Specifically, first, the position computer 304 computes an offset amount included in the measured data by using measured data (acceleration data and angular velocity data) during standing still (at address) of the user, stored in the storage section 350. Next, the position computer 304 subtracts the offset amount from the measured data after swing starting, stored in the storage section 350, so as to perform bias correction, and computes a position and an attitude (attitude angle) of the sensor unit 10 during a swing action of the user by using the bias-corrected measured data.

For example, the position computer 304 acquires the distance information output from the image processor 203, and determines a standing still state in an address state of the user in a case where a change in the distance is included in a predetermined range. The position computer 304 computes a position (initial position) of the sensor unit 10 in the XYZ coordinate system by using acceleration data measured by the three-axis acceleration sensors 112, and the club specification information 242 and the sensor attachment position information 244 stored in the storage section 350, and integrates subsequent acceleration data so as to compute changes in positions from the initial position of the sensor unit 10 in a time series.

The position computer 304 computes an attitude (initial attitude) of the sensor unit 10 during standing still (at address) of the user in the XYZ coordinate system by using acceleration data measured by the three-axis acceleration sensors 112, and then time-serially computes changes in attitudes from the initial attitude of the sensor unit 10 by performing rotation calculation using angular velocity data measured by the three-axis gyro sensors 114.

The position corrector 205 performs a process of correcting position information of the head 500h of the golf club 500, acquired from data measured by the sensor unit 10, on the basis of a difference between a position of the head 500h of the golf club 500 during swing starting and a position of the head 500h of the golf club 500 at impact.

Here, with reference to FIGS. 16A and 16B, a description will be made of correction of a position of the head 500h of the golf club 500.

FIG. 16A illustrates trajectories (trajectories of the head 500h and the grip 500g) of the golf club 500 drawn by using a position of the head 500h before being corrected, obtained through computation, and FIG. 16B illustrates trajectories of the golf club 500 drawn by using a position of the head 500h after being corrected.
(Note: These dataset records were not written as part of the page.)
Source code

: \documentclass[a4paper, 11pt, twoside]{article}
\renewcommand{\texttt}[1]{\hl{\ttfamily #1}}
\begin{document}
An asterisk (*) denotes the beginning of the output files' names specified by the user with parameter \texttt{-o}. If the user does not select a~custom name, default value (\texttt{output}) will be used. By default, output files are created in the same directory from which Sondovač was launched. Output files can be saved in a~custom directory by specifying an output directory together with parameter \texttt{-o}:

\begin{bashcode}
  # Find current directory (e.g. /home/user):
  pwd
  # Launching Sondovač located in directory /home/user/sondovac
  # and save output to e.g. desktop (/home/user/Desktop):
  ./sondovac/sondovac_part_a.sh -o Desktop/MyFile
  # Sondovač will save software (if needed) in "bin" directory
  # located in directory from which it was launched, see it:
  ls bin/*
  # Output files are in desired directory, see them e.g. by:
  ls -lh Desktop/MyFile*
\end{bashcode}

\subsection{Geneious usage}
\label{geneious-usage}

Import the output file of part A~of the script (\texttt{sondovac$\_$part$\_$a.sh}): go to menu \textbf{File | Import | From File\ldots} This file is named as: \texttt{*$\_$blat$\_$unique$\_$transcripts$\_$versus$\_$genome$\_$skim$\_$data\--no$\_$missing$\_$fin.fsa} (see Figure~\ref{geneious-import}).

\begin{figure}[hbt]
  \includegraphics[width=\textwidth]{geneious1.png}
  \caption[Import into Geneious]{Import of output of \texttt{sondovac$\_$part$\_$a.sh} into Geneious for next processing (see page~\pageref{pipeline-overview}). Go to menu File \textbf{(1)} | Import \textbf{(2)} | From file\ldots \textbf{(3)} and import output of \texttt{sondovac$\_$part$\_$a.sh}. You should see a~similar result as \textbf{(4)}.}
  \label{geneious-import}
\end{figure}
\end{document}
In FIGS. 16A and 16B, the reference signs S1, HP1, and GP1 respectively indicate positions of the shaft 500s, the head 500h, and the grip 500g during swing starting, and the reference signs S2, HP2, and GP2 respectively indicate positions of the shaft 500s, the head 500h, and the grip 500g at impact.
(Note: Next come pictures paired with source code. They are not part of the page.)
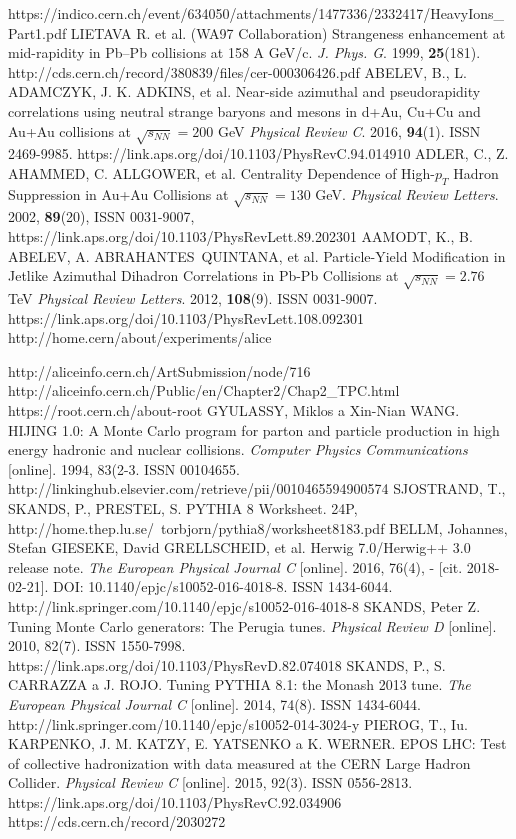 \documentclass[thesismargins, thesislinespacing]{rnthesis}
\begin{document}
\begin{thebibliography}{}
https://indico.cern.ch/event/634050/attachments/1477336/2332417/HeavyIons\_Part1.pdf
LIETAVA R.  et al. (WA97 Collaboration) Strangeness enhancement at mid-rapidity in Pb–Pb collisions at 158 A GeV/c. \textit{J. Phys. G}. 1999,  \textbf{25}(181). http://cds.cern.ch/record/380839/files/cer-000306426.pdf 
ABELEV, B., L. ADAMCZYK, J. K. ADKINS, et al. Near-side azimuthal and pseudorapidity correlations using neutral strange baryons and mesons in d+Au, Cu+Cu and Au+Au collisions at $\sqrt{s_{NN}}=200$ GeV \textit{Physical Review C}. 2016, \textbf{94}(1). ISSN 2469-9985. https://link.aps.org/doi/10.1103/PhysRevC.94.014910
ADLER, C., Z. AHAMMED, C. ALLGOWER, et al. Centrality Dependence of High-$p_T$ Hadron Suppression in Au+Au Collisions at $\sqrt{s_{NN}} = 130$ GeV. \textit{Physical Review Letters}. 2002, \textbf{89}(20), ISSN 0031-9007, https://link.aps.org/doi/10.1103/PhysRevLett.89.202301
AAMODT, K., B. ABELEV, A. ABRAHANTES QUINTANA, et al. Particle-Yield Modification in Jetlike Azimuthal Dihadron Correlations in Pb-Pb Collisions at $\sqrt{s_{NN}} = 2.76$ TeV \textit{Physical Review Letters}. 2012, \textbf{108}(9). ISSN 0031-9007. https://link.aps.org/doi/10.1103/PhysRevLett.108.092301
http://home.cern/about/experiments/alice

http://aliceinfo.cern.ch/ArtSubmission/node/716
http://aliceinfo.cern.ch/Public/en/Chapter2/Chap2\_TPC.html
https://root.cern.ch/about-root 
GYULASSY, Miklos a Xin-Nian WANG. HIJING 1.0: A Monte Carlo program for parton and particle production in high energy hadronic and nuclear collisions. \textit{Computer Physics Communications} [online]. 1994, 83(2-3. ISSN 00104655. http://linkinghub.elsevier.com/retrieve/pii/0010465594900574
SJOSTRAND, T., SKANDS, P., PRESTEL, S. PYTHIA 8 Worksheet. 24P, http://home.thep.lu.se/~torbjorn/pythia8/worksheet8183.pdf
BELLM, Johannes, Stefan GIESEKE, David GRELLSCHEID, et al. Herwig 7.0/Herwig++ 3.0 release note. \textit{The European Physical Journal C} [online]. 2016, 76(4), - [cit. 2018-02-21]. DOI: 10.1140/epjc/s10052-016-4018-8. ISSN 1434-6044. http://link.springer.com/10.1140/epjc/s10052-016-4018-8
SKANDS, Peter Z. Tuning Monte Carlo generators: The Perugia tunes. \textit{Physical Review D }[online]. 2010, 82(7). ISSN 1550-7998. https://link.aps.org/doi/10.1103/PhysRevD.82.074018
SKANDS, P., S. CARRAZZA a J. ROJO. Tuning PYTHIA 8.1: the Monash 2013 tune. \textit{The European Physical Journal C} [online]. 2014, 74(8). ISSN 1434-6044. http://link.springer.com/10.1140/epjc/s10052-014-3024-y
PIEROG, T., Iu. KARPENKO, J. M. KATZY, E. YATSENKO a K. WERNER. EPOS LHC: Test of collective hadronization with data measured at the CERN Large Hadron Collider. \textit{Physical Review C} [online]. 2015, 92(3). ISSN 0556-2813.
 https://link.aps.org/doi/10.1103/PhysRevC.92.034906
 https://cds.cern.ch/record/2030272
\end{thebibliography}
%
\end{document}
In FIGS. 16A and 16B, the position HP1 of the head 500h during swing starting matches the origin (0,0,0) of the XYZ coordinate system. A dashed line HL1 and a solid line HL2 respectively indicate trajectories of the head 500h during a backswing and a downswing, and a dashed line GL1 and a solid line GL2 respectively indicate trajectories of the grip 500g during a backswing and a downswing. A connection point between the dashed line HL1 and the solid line HL2 and a connection point between the dashed line GL1 and the solid line GL2 respectively correspond to a position of the head 500h and a position of the grip 500g at a top of the swing (when a swing direction is changed).

Since the head 500h is located slight in front of a ball during swing starting, and comes into contact with the ball at impact, positions of the head 500h during swing starting and at impact may be substantially the same as each other in an actual swing. However, as illustrated in FIG. 16A, the position HP2 of the head 500h at impact, obtained through computation, is located at a position slightly deviated from the position HP1 of the head 500h during swing starting due to the influence of an integration error or the like of an acceleration or an angular velocity. In other words, the trajectory illustrated in FIG. 16A is slightly different from a trajectory of an actual swing.

Therefore, for example, if a position of the head 500h at one of the time of swing starting and the time of impact is corrected to match a position at the other thereof under the premise that positions of the head 500h during swing starting and at impact are substantially the same as each other in an actual swing in FIG. 16A, as illustrated in FIG. 16B, the positions of the head 500h during swing starting and at impact are the same as each other, and thus trajectories closer to the actual swing than the trajectories illustrated in FIG. 16A can be obtained.

If the correction is performed by using a position of the head 500h right before impact, that is, a distance XL between the head 500h and the golf ball, output from the image processor 203, it is possible to correct an error with higher accuracy than in the above description.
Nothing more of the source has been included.